October brings cooler weather, colorful leaves, and one of my favorite fall activities: apple picking. For the past few years, I’ve visited nearby apple orchards in search of my favorite apple, the Honeycrisp. Last year, I stopped by the apple orchard a bit too late in the season, and many of the best apples were picked through. After harvesting a few of the last apples of the season, my group headed to the farm’s pumpkin patch, where there was no shortage of pumpkins.
There we were, in a field filled with hundreds of pumpkins, only days before Halloween, and I couldn’t help but wonder, “What will happen to all these pumpkins on November 1st?” In most cases, leftover pumpkins do not go to the landfill. Often, farmers let the pumpkins degrade in the field and then plow them into the soil to add nutrients for the next crop. On farms with livestock, unsold pumpkins go directly into animal feed. Some leftover pumpkins will take flight at pumpkin-chucking (often called “punkin chunkin”) competitions, which are held all over the U.S. However, none of these unsold pumpkins will end up in your pumpkin spice latte, which often contains little to no real pumpkin.
If you buy a pumpkin this year, think twice before putting it into the garbage can at the end of the season. Scrape out the seeds, season them, and toast them in the oven for a healthy snack. Or, consider composting it. In New York City, the Hudson River Park celebrates sustainability at its annual Pumpkin Smash. Residents bash and crush their old Halloween pumpkins, the scraps of which are collected into compost bins, generating nutrient-rich soil that is later spread on the park’s plant beds. In 2020, the park collected more than 1,000 lb of pumpkins. Many cities and towns offer community compost programs, which aim to limit the amount of food waste that must be transported to landfills.

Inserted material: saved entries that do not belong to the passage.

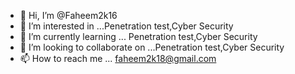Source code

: - 👋 Hi, I’m @Faheem2k16
- 👀 I’m interested in ...Penetration test,Cyber Security
- 🌱 I’m currently learning ... Penetration test,Cyber Security
- 💞️ I’m looking to collaborate on ...Penetration test,Cyber Security
- 📫 How to reach me ... faheem2k18@gmail.com

<!---
Faheem2k16/Faheem2k16 is a ✨ special ✨ repository because its `README.md` (this file) appears on your GitHub profile.
You can click the Preview link to take a look at your changes.
--->
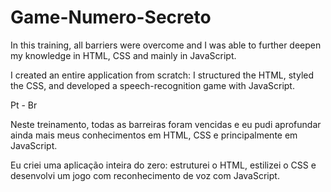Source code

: # Game-Numero-Secreto


In this training, all barriers were overcome and I was able to further deepen my knowledge in HTML, CSS and mainly in JavaScript.

I created an entire application from scratch: I structured the HTML, styled the CSS, and developed a speech-recognition game with JavaScript.


Pt - Br

Neste treinamento, todas as barreiras foram vencidas e eu pudi aprofundar ainda mais meus conhecimentos em HTML, CSS e principalmente em JavaScript.

Eu criei uma aplicação inteira do zero: estruturei o HTML, estilizei o CSS e desenvolvi um jogo com reconhecimento de voz com JavaScript.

According to the Food and Agriculture Organization of the United Nations, agriculture is the largest consumer of the world’s freshwater resources, and more than a quarter of the energy used globally is expended on food production and supply. Unfortunately, much of the food that is so laboriously produced is wasted — and we aren’t just talking about pumpkins here. In the U.S. alone, 133 billion lb of food per year becomes food waste. Much of that is sent to landfills, where the food generates methane, a greenhouse gas.
The 10th International Congress on Sustainability Science & Engineering (ICOSSE) explored some of these issues in its Food, Energy, Water Nexus session. I had the opportunity to attend this virtual conference from Sept. 13–15. Many of the presenters at ICOSSE emphasized the need for collaboration in driving the changes that will be necessary to support sustainability initiatives. For example, Ben McCall, Executive Director of the Hanley Sustainability Institute (Univ. of Dayton), introduced the Planetary Limits Academic Network (PLAN). PLAN is a multidisciplinary effort that aims to better define sustainability, address systemic challenges to achieving sustainability, and promote research to achieve long-term harmonious existence with our ecosystems. ICOSSE also highlighted how companies and organizations are prioritizing sustainability — and beginning to take more seriously our impact on the Earth.
Just like the leaves, the world is slowly starting to change — something to think about as you carve your Jack-O’-Lantern.